— DESCRIPTION OF THE TASK —
With the line containing "- [Control Characters](#control-characters)" as the final line, restate exactly every line of the data below from the first one onward, and copy no pictures.

Plain-text document sources:
=== Section Start ===
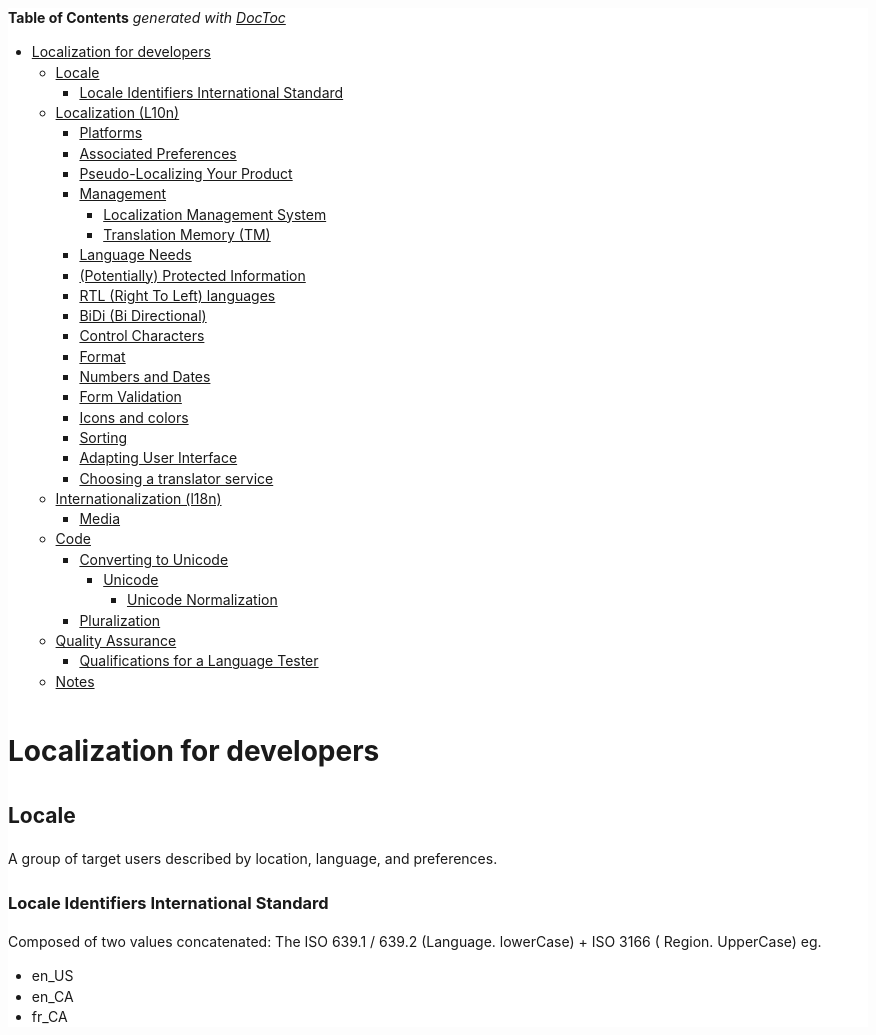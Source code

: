 

**Table of Contents**  *generated with [DocToc](https://github.com/thlorenz/doctoc)*

- [Localization for developers](#localization-for-developers)
  - [Locale](#locale)
    - [Locale Identifiers International Standard](#locale-identifiers-international-standard)
  - [Localization (L10n)](#localization-l10n)
    - [Platforms](#platforms)
    - [Associated Preferences](#associated-preferences)
    - [Pseudo-Localizing Your Product](#pseudo-localizing-your-product)
    - [Management](#management)
      - [Localization Management System](#localization-management-system)
      - [Translation Memory (TM)](#translation-memory-tm)
    - [Language Needs](#language-needs)
    - [(Potentially) Protected Information](#potentially-protected-information)
    - [RTL (Right To Left) languages](#rtl-right-to-left-languages)
    - [BiDi (Bi Directional)](#bidi-bi-directional)
    - [Control Characters](#control-characters)
    - [Format](#format)
    - [Numbers and Dates](#numbers-and-dates)
    - [Form Validation](#form-validation)
    - [Icons and colors](#icons-and-colors)
    - [Sorting](#sorting)
    - [Adapting User Interface](#adapting-user-interface)
    - [Choosing a translator service](#choosing-a-translator-service)
  - [Internationalization (l18n)](#internationalization-l18n)
    - [Media](#media)
  - [Code](#code)
    - [Converting to Unicode](#converting-to-unicode)
      - [Unicode](#unicode)
        - [Unicode Normalization](#unicode-normalization)
    - [Pluralization](#pluralization)
  - [Quality Assurance](#quality-assurance)
    - [Qualifications for a Language Tester](#qualifications-for-a-language-tester)
  - [Notes](#notes)



# Localization for developers

## Locale

A group of target users described by location, language, and preferences.

### Locale Identifiers International Standard

Composed of two values concatenated: 
The ISO 639.1 / 639.2 (Language. lowerCase) + ISO 3166 ( Region. UpperCase)
eg. 
- en_US
- en_CA
- fr_CA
=== Section End ===
— RESULT OF THE EXERCISE —
Source code

: 

**Table of Contents**  *generated with [DocToc](https://github.com/thlorenz/doctoc)*

- [Localization for developers](#localization-for-developers)
  - [Locale](#locale)
    - [Locale Identifiers International Standard](#locale-identifiers-international-standard)
  - [Localization (L10n)](#localization-l10n)
    - [Platforms](#platforms)
    - [Associated Preferences](#associated-preferences)
    - [Pseudo-Localizing Your Product](#pseudo-localizing-your-product)
    - [Management](#management)
      - [Localization Management System](#localization-management-system)
      - [Translation Memory (TM)](#translation-memory-tm)
    - [Language Needs](#language-needs)
    - [(Potentially) Protected Information](#potentially-protected-information)
    - [RTL (Right To Left) languages](#rtl-right-to-left-languages)
    - [BiDi (Bi Directional)](#bidi-bi-directional)
    - [Control Characters](#control-characters)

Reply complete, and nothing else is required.